The technique does not always yield a single recursive equation. Mutual
recursion is also possible. This is illustrated by the following example:

{\setlength{\unitlength}{4mm}
\begin{center}
\begin{picture}(10,30)(0,0)
\put(1,0){\makebox(2,2){\small{\tt out}}}
\putbox(1,4)
\put(0,6){\makebox(2,2){\small{\tt l5}}}
\putbox(1,8)
\put(0,10){\makebox(2,2){\small{\tt l4}}}
\putbox(1,12)
\putbox(5,10)
\put(0,14){\makebox(2,2){\small{\tt l3}}}
\put(6,12){\makebox(2,2){\small{\tt l7}}}
\putbox(1,16)
\put(0,18){\makebox(2,2){\small{\tt l2}}}
\putbox(1,20)
\putbox(5,18)
\put(0,22){\makebox(2,2){\small{\tt l1}}}
\put(6,20){\makebox(2,2){\small{\tt l6}}}
\putbox(1,24)
\put(1,28){\makebox(2,2){\small{\tt in}}}

\put(2,28){\vector(0,-1){2}}
\put(2,24){\vector(0,-1){2}}
\put(2,20){\vector(0,-1){2}}
\put(2,16){\vector(0,-1){2}}
\put(2,12){\vector(0,-1){2}}
\put(2,8){\vector(0,-1){2}}
\put(2,4){\vector(0,-1){2}}

\put(2,15){\circle*{0.2}}
\put(2,15){\line(1,0){4}}
\put(6,15){\vector(0,1){3}}
\put(6,20){\line(0,1){2}}
\put(6,22){\vector(-1,0){3}}
\put(2,7){\circle*{0.2}}
\put(2,7){\line(1,0){4}}
\put(6,7){\vector(0,1){3}}
\put(6,12){\line(0,1){2}}
\put(6,14){\vector(-1,0){3}}
\put(6,7){\circle*{0.2}}
\put(6,7){\line(1,0){4}}
\put(10,7){\line(0,1){16}}
\put(10,23){\line(-1,0){7}}
\put(3,23){\vector(0,-1){1}}
\end{picture}
\end{center}}

There are three loops, but breaking at {\small\verb%l2%} and {\small\verb%l4%}
is sufficient to break all the loops.
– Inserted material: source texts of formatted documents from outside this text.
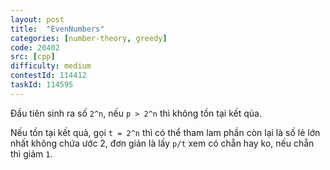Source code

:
 ```yaml
---
layout: post
title:  "EvenNumbers"
categories: [number-theory, greedy]
code: 20402
src: [cpp]
difficulty: medium
contestId: 114412
taskId: 114595
---
```


Đầu tiên sinh ra số `2^n`, nếu `p > 2^n` thì không tồn tại kết qủa.

Nếu tồn tại kết quả, gọi `t = 2^n` thì có thể tham lam phần còn lại là số lẻ lớn nhất không chứa ước 2, đơn giản là lấy `p/t` xem có chẵn hay ko, nếu chẵn thì giảm `1`.

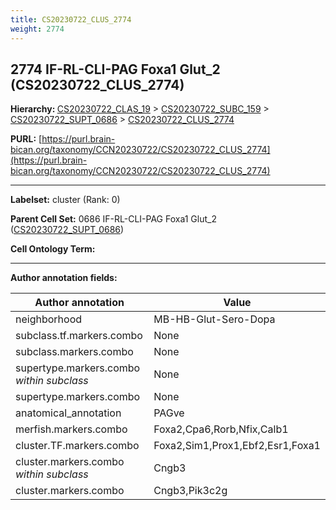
 ```yaml
---
title: CS20230722_CLUS_2774
weight: 2774
---
```

## 2774 IF-RL-CLI-PAG Foxa1 Glut_2 (CS20230722_CLUS_2774)
<b>Hierarchy: </b>
[CS20230722_CLAS_19](../CS20230722_CLAS_19) >
[CS20230722_SUBC_159](../CS20230722_SUBC_159) >
[CS20230722_SUPT_0686](../CS20230722_SUPT_0686) >
[CS20230722_CLUS_2774](../CS20230722_CLUS_2774)

**PURL:** [https://purl.brain-bican.org/taxonomy/CCN20230722/CS20230722_CLUS_2774](https://purl.brain-bican.org/taxonomy/CCN20230722/CS20230722_CLUS_2774)

---


**Labelset:** cluster (Rank: 0)

**Parent Cell Set:** 0686 IF-RL-CLI-PAG Foxa1 Glut_2 ([CS20230722_SUPT_0686](../CS20230722_SUPT_0686))



**Cell Ontology Term:** 

[MARKER GENES.]: #


---

[TRANSFERRED ANNOTATIONS.]: #


[AUTHOR ANNOTATION FIELDS.]: #


**Author annotation fields:**

| Author annotation | Value |
|-------------------|-------|
|neighborhood|MB-HB-Glut-Sero-Dopa|
|subclass.tf.markers.combo|None|
|subclass.markers.combo|None|
|supertype.markers.combo _within subclass_|None|
|supertype.markers.combo|None|
|anatomical_annotation|PAGve|
|merfish.markers.combo|Foxa2,Cpa6,Rorb,Nfix,Calb1|
|cluster.TF.markers.combo|Foxa2,Sim1,Prox1,Ebf2,Esr1,Foxa1|
|cluster.markers.combo _within subclass_|Cngb3|
|cluster.markers.combo|Cngb3,Pik3c2g|
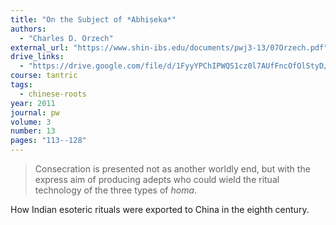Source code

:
 ```yaml
---
title: "On the Subject of *Abhiṣeka*"
authors:
  - "Charles D. Orzech"
external_url: "https://www.shin-ibs.edu/documents/pwj3-13/07Orzech.pdf"
drive_links:
  - "https://drive.google.com/file/d/1FyyYPChIPWQS1cz0l7AUfFncOfOlStyD/view?usp=drivesdk"
course: tantric
tags:
  - chinese-roots
year: 2011
journal: pw
volume: 3
number: 13
pages: "113--128"
---
```


> Consecration is presented not as another worldly end, but with the express aim of producing adepts who could wield the ritual technology of the three types of *homa*.

How Indian esoteric rituals were exported to China in the eighth century.
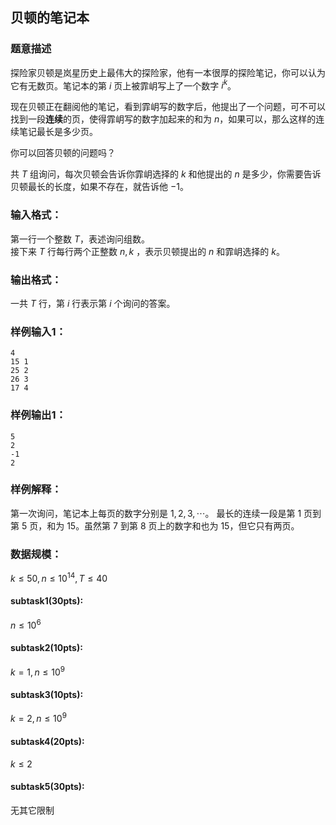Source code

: ## 贝顿的笔记本

### 题意描述

探险家贝顿是岚星历史上最伟大的探险家，他有一本很厚的探险笔记，你可以认为它有无数页。笔记本的第 $i$ 页上被霏岄写上了一个数字 $i^k$。  

现在贝顿正在翻阅他的笔记，看到霏岄写的数字后，他提出了一个问题，可不可以找到一段**连续**的页，使得霏岄写的数字加起来的和为 $n$，如果可以，那么这样的连续笔记最长是多少页。

你可以回答贝顿的问题吗？

共 $T$ 组询问，每次贝顿会告诉你霏岄选择的 $k$ 和他提出的 $n$ 是多少，你需要告诉贝顿最长的长度，如果不存在，就告诉他 $-1$。

### 输入格式：

第一行一个整数 $T$，表述询问组数。  
接下来 $T$ 行每行两个正整数 $n,k$ ，表示贝顿提出的 $n$ 和霏岄选择的 $k$。

### 输出格式：

一共 $T$ 行，第 $i$ 行表示第 $i$ 个询问的答案。  

### 样例输入1：

```
4
15 1
25 2
26 3
17 4
```

### 样例输出1：

```
5
2
-1
2
```

### 样例解释：
第一次询问，笔记本上每页的数字分别是 $1,2,3,\cdots$。
最长的连续一段是第 $1$ 页到第 $5$ 页，和为 $15$。虽然第 $7$ 到第 $8$ 页上的数字和也为 $15$，但它只有两页。
### 数据规模：
$k\leq 50,n\leq 10^{14},T\leq 40$  
#### subtask1(30pts):
$n\leq 10^6$
#### subtask2(10pts):
$k = 1,n\leq 10^9$
#### subtask3(10pts):
$k = 2,n\leq 10^9$

#### subtask4(20pts):

$k \leq 2$

#### subtask5(30pts):

无其它限制
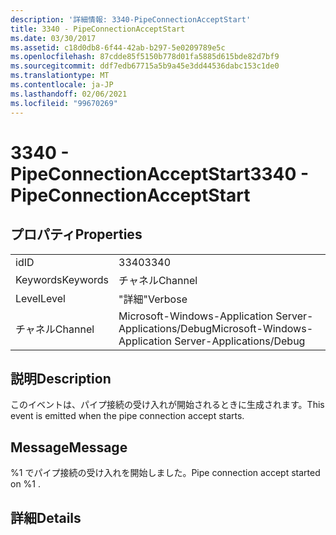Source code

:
 ```yaml
---
description: '詳細情報: 3340-PipeConnectionAcceptStart'
title: 3340 - PipeConnectionAcceptStart
ms.date: 03/30/2017
ms.assetid: c18d0db8-6f44-42ab-b297-5e0209789e5c
ms.openlocfilehash: 87cdde85f5150b778d01fa5885d615bde82d7bf9
ms.sourcegitcommit: ddf7edb67715a5b9a45e3dd44536dabc153c1de0
ms.translationtype: MT
ms.contentlocale: ja-JP
ms.lasthandoff: 02/06/2021
ms.locfileid: "99670269"
---
```

# <a name="3340---pipeconnectionacceptstart"></a><span data-ttu-id="8eab1-103">3340 - PipeConnectionAcceptStart</span><span class="sxs-lookup"><span data-stu-id="8eab1-103">3340 - PipeConnectionAcceptStart</span></span>

## <a name="properties"></a><span data-ttu-id="8eab1-104">プロパティ</span><span class="sxs-lookup"><span data-stu-id="8eab1-104">Properties</span></span>  
  
|||  
|-|-|  
|<span data-ttu-id="8eab1-105">id</span><span class="sxs-lookup"><span data-stu-id="8eab1-105">ID</span></span>|<span data-ttu-id="8eab1-106">3340</span><span class="sxs-lookup"><span data-stu-id="8eab1-106">3340</span></span>|  
|<span data-ttu-id="8eab1-107">Keywords</span><span class="sxs-lookup"><span data-stu-id="8eab1-107">Keywords</span></span>|<span data-ttu-id="8eab1-108">チャネル</span><span class="sxs-lookup"><span data-stu-id="8eab1-108">Channel</span></span>|  
|<span data-ttu-id="8eab1-109">Level</span><span class="sxs-lookup"><span data-stu-id="8eab1-109">Level</span></span>|<span data-ttu-id="8eab1-110">"詳細"</span><span class="sxs-lookup"><span data-stu-id="8eab1-110">Verbose</span></span>|  
|<span data-ttu-id="8eab1-111">チャネル</span><span class="sxs-lookup"><span data-stu-id="8eab1-111">Channel</span></span>|<span data-ttu-id="8eab1-112">Microsoft-Windows-Application Server-Applications/Debug</span><span class="sxs-lookup"><span data-stu-id="8eab1-112">Microsoft-Windows-Application Server-Applications/Debug</span></span>|  
  
## <a name="description"></a><span data-ttu-id="8eab1-113">説明</span><span class="sxs-lookup"><span data-stu-id="8eab1-113">Description</span></span>  

 <span data-ttu-id="8eab1-114">このイベントは、パイプ接続の受け入れが開始されるときに生成されます。</span><span class="sxs-lookup"><span data-stu-id="8eab1-114">This event is emitted when the pipe connection accept starts.</span></span>  
  
## <a name="message"></a><span data-ttu-id="8eab1-115">Message</span><span class="sxs-lookup"><span data-stu-id="8eab1-115">Message</span></span>  

 <span data-ttu-id="8eab1-116">%1 でパイプ接続の受け入れを開始しました。</span><span class="sxs-lookup"><span data-stu-id="8eab1-116">Pipe connection accept started on %1 .</span></span>  
  
## <a name="details"></a><span data-ttu-id="8eab1-117">詳細</span><span class="sxs-lookup"><span data-stu-id="8eab1-117">Details</span></span>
The result is three equations: an
equation for {\small\verb%l2%} in terms of itself and {\small\verb%l4%}, an
equation for {\small\verb%l4%} in terms of itself and {\small\verb%l2%}, and
an equation for {\small\verb%out%} in terms of {\small\verb%l4%}. So, it can
be seen that the loop analysis technique used by \ml{UNWIND\_AUTO\_CONV} does
not eliminate loops; it simply `shrinks' them.